Debatte Pakistan: Unfähigkeit mit System

Der Mord an Bhutto konnte geschehen, weil pakistanische Behörden versagten. Inkompetenz oder staatliche Duldung? Für die Zukunft Pakistans ist das entscheidend.

Das Attentat auf Benazir Bhutto liegt nun schon weit mehr als einen Monat zurück. Doch bisher ist kaum etwas unternommen worden, um die Hintergründe aufzuklären. Staatstreue Beamte machen den Anführer der pakistanischen Taliban, Baitullah Mehsud, für das Attentat verantwortlich, doch dieser Vorwurf wurde zurückgewiesen.

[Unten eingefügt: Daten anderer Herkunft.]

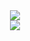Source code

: <!--START_SECTION:waka-->
<!--END_SECTION:waka-->

<div align="center">
    <img src="https://github-readme-stats.vercel.app/api?username=ARW1N&bg_color=30,6c00c1,0018d4&title_color=fff&text_color=fff">
<br>
    <img src="https://github-readme-stats.vercel.app/api/top-langs/?username=ARW1N&bg_color=30,6c00c1,0018d4&title_color=fff&text_color=fff">
<br>
</div>
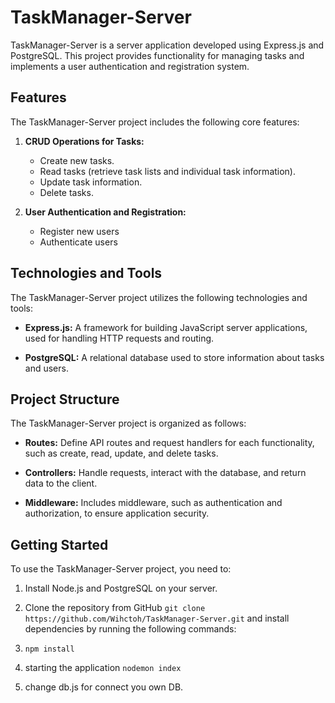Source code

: # TaskManager-Server

TaskManager-Server is a server application developed using Express.js and PostgreSQL. This project provides functionality for managing tasks and implements a user authentication and registration system.

## Features

The TaskManager-Server project includes the following core features:

1. **CRUD Operations for Tasks:**
   - Create new tasks.
   - Read tasks (retrieve task lists and individual task information).
   - Update task information.
   - Delete tasks.

2. **User Authentication and Registration:**
   - Register new users 
   - Authenticate users
   
## Technologies and Tools

The TaskManager-Server project utilizes the following technologies and tools:

- **Express.js:** A framework for building JavaScript server applications, used for handling HTTP requests and routing.

- **PostgreSQL:** A relational database used to store information about tasks and users.

## Project Structure

The TaskManager-Server project is organized as follows:

- **Routes:** Define API routes and request handlers for each functionality, such as create, read, update, and delete tasks.

- **Controllers:** Handle requests, interact with the database, and return data to the client.

- **Middleware:** Includes middleware, such as authentication and authorization, to ensure application security.

## Getting Started

To use the TaskManager-Server project, you need to:

1. Install Node.js and PostgreSQL on your server.

2. Clone the repository from GitHub `git clone https://github.com/Wihctoh/TaskManager-Server.git` and install dependencies by running the following commands:
3. `npm install`
4. starting the application `nodemon index`
5. change db.js for connect you own DB.

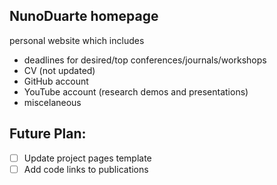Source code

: ## NunoDuarte homepage
personal website which includes
- deadlines for desired/top conferences/journals/workshops
- CV (not updated)
- GitHub account 
- YouTube account (research demos and presentations)
- miscelaneous

## Future Plan:
- [ ] Update project pages template
- [ ] Add code links to publications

Es ist offensichtlich, dass eine Seite lügt.

Eines jedoch ist sicher: Der Staat hat die Pflicht, jeden seiner Bürger zu schützen. Und hier hat der Staat eine seiner Bürgerinnen nicht geschützt, die sehr viele Menschen als ihre Führerin betrachteten und die - auch nach offizieller Darstellung - bedroht war. Zumindest insoweit ist das Musharraf-Regime verantwortlich zu machen. Aber auch eine unmittelbare Verantwortung von Staatsfunktionären ist nicht vollkommen auszuschließen.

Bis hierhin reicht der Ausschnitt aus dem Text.